Hints for solving problem set #4 (calculus hint)

In a previous “helpful” hint pertaining to the first problem in Problem Set 4, I noted (among other things) that expected utility for Investor A is E(U(W)) = .6{(105 + 25\alpha )^{.5}} + {\rm{ }}.4{(105 - 35\alpha )^{.5}}.  Since thee square root utility function is itself a function of \alpha; i.e., U(W) = W{(\alpha )^{.5}}, this means that we must apply the chain rule in order to compute the first order condition and solve for \alpha:
\displaystyle\frac{{dU}}{{d\alpha }} = \displaystyle\frac{{dU}}{{dW}}\displaystyle\frac{{dW}}{{d\alpha  }} = .5W{(\alpha )^{ - .5}}\displaystyle\frac{{dW}}{{d\alpha }}.  Applying the chain rule, the first order condition for Investor A is:

\displaystyle\frac{{\partial E(U(W))}}{{\partial \alpha }}{\rm{ }} = {\rm{  }}.3{(105 + 25\alpha )^{ - .5}}(25) - .2{(105 - 35\alpha )^{ - .5}}(35)  = 0.

In order to determine Investor A’s optimal risk exposure, all that remains to be done is to solve this equation for \alpha.

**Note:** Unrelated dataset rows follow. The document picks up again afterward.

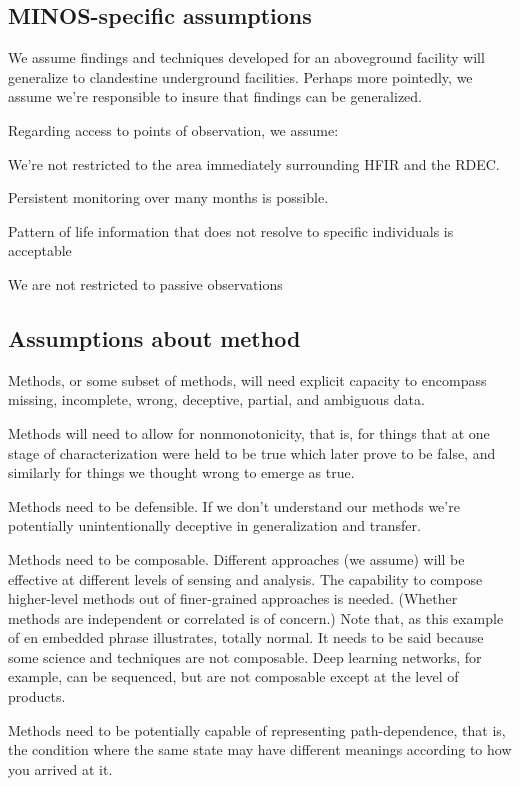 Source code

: \documentclass{article} %
\begin{document}
\subsection{MINOS-specific assumptions}
We assume findings and techniques developed for an aboveground facility will generalize to clandestine underground facilities. Perhaps more pointedly, we assume we're responsible to insure that findings can be generalized.

Regarding access to points of observation, we assume:
\begin{itemize*}
\item We're not restricted to the area immediately surrounding HFIR and the RDEC.
\item Persistent monitoring over many months is possible.
\item Pattern of life information that does not resolve to specific individuals is acceptable
\item We are not restricted to passive observations
\end{itemize*}

\subsection{Assumptions about method}
\begin{itemize*}
\item Methods, or some subset of methods, will need explicit capacity to encompass missing, incomplete, wrong, deceptive, partial, and ambiguous data. 
\item Methods will need to allow for nonmonotonicity, that is, for things that at one stage of characterization were held to be true which later prove to be false, and similarly for things we thought wrong to emerge as true.
\item Methods need to be defensible. If we don't understand our methods we're potentially unintentionally deceptive in generalization and transfer.
\item Methods need to be composable. Different approaches (we assume) will be effective at different levels of sensing and analysis. The capability to compose higher-level methods out of finer-grained approaches is needed. (Whether methods are independent or correlated is of concern.) Note that, as this example of en embedded phrase illustrates, totally normal. It needs to be said because some science and techniques are not composable. Deep learning networks, for example, can be sequenced, but are not composable except at the level of products.
\item Methods need to be potentially capable of representing path-dependence, that is, the condition where the same state may have different meanings according to how you arrived at it. 
\end{itemize*}
\end{document}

Rinse and repeat to determine Investor B’s optimal exposure to risk.  Since Investor B’s utility function is U(W) = \ln W, B’s expected utility is E(U(W)) = .6\ln (105 + 25\alpha ) + .4\ln (105 - 35\alpha).  Applying the chain rule to U(W) = \ln W(\alpha ), it follows that \displaystyle\frac{{dU}}{{d\alpha }} = \displaystyle\frac{{dU}}{{dW}}\displaystyle\frac{{dW}}{{d\alpha }} = \displaystyle\frac{1}{{W(\alpha )}}\displaystyle\frac{{dW}}{{d\alpha }}.  Given these clues, you should be able to determine optimal \alpha for Investor B. However, before you begin, keep in mind that since Investor A’s Arrow-Pratt coefficient is {R_A}(W) = .5/W and Investor B’s Arrow-Pratt coefficient is {R_A}(W) = 1/W (see pages 8, 10, and 12 of http://fin4335.garven.com/fall2019/lecture6.pdf to see how these measures were determined), we know that Investor B is more risk averse than Investor A.  Therefore, Investor B will select a lower level of exposure to risk then Investor B.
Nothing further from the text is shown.